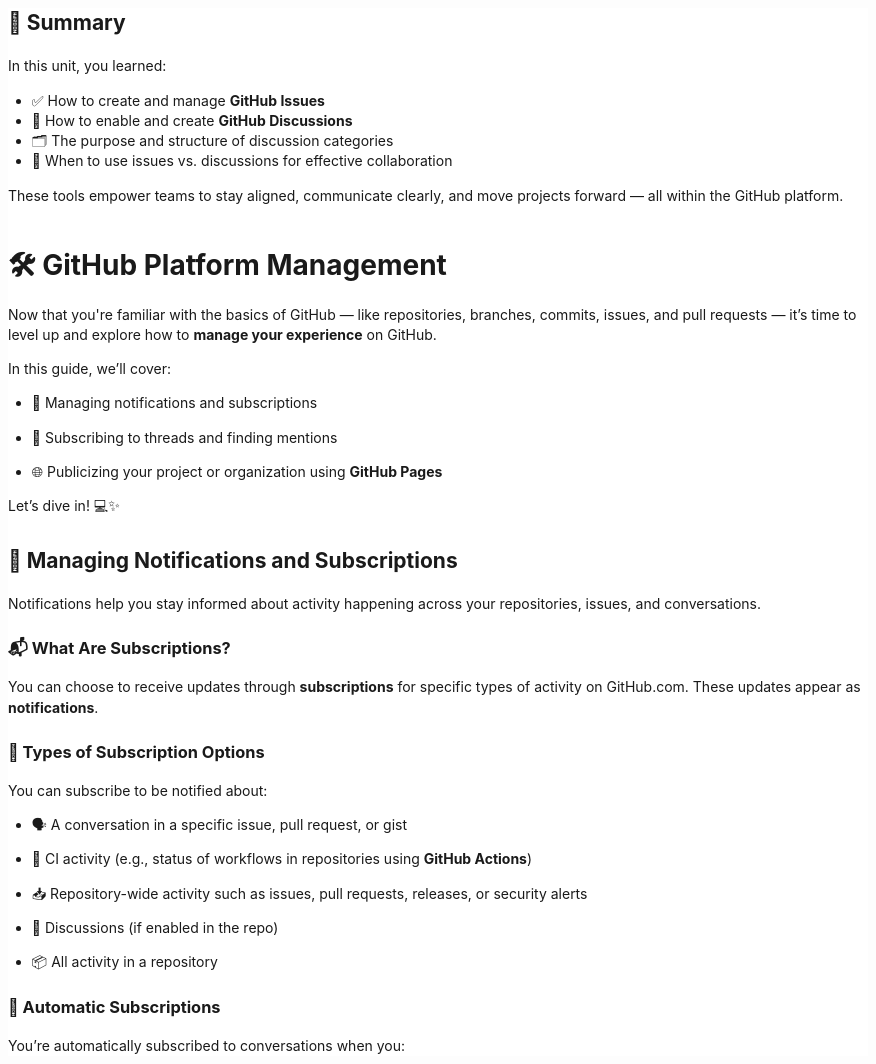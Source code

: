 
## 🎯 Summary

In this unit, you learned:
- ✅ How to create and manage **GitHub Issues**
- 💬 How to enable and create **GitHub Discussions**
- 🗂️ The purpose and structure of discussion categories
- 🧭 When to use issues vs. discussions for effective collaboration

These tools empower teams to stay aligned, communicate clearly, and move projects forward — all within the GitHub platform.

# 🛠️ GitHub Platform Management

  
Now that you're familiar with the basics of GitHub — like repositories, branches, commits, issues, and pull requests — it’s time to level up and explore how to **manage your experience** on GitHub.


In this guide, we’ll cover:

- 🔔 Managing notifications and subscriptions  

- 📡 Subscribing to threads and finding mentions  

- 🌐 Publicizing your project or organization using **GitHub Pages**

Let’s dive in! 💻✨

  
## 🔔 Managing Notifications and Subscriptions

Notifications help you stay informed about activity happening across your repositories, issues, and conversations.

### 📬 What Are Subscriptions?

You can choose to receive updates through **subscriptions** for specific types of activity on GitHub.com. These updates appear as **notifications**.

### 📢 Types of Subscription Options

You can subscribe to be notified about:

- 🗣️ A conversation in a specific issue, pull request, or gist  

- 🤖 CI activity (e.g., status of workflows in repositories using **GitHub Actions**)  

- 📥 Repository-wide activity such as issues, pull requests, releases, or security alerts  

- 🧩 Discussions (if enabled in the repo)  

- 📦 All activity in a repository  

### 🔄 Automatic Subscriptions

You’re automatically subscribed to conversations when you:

- - - - - - -

◆ **The task**
Produce exactly the lines from the one containing "Now that you're" through the final line of the records above, both included, and no others.

◆ **Completed task**
Now that you're familiar with the basics of GitHub — like repositories, branches, commits, issues, and pull requests — it’s time to level up and explore how to **manage your experience** on GitHub.


In this guide, we’ll cover:

- 🔔 Managing notifications and subscriptions  

- 📡 Subscribing to threads and finding mentions  

- 🌐 Publicizing your project or organization using **GitHub Pages**

Let’s dive in! 💻✨

  
## 🔔 Managing Notifications and Subscriptions

Notifications help you stay informed about activity happening across your repositories, issues, and conversations.

### 📬 What Are Subscriptions?

You can choose to receive updates through **subscriptions** for specific types of activity on GitHub.com. These updates appear as **notifications**.

### 📢 Types of Subscription Options

You can subscribe to be notified about:

- 🗣️ A conversation in a specific issue, pull request, or gist  

- 🤖 CI activity (e.g., status of workflows in repositories using **GitHub Actions**)  

- 📥 Repository-wide activity such as issues, pull requests, releases, or security alerts  

- 🧩 Discussions (if enabled in the repo)  

- 📦 All activity in a repository  

### 🔄 Automatic Subscriptions

You’re automatically subscribed to conversations when you:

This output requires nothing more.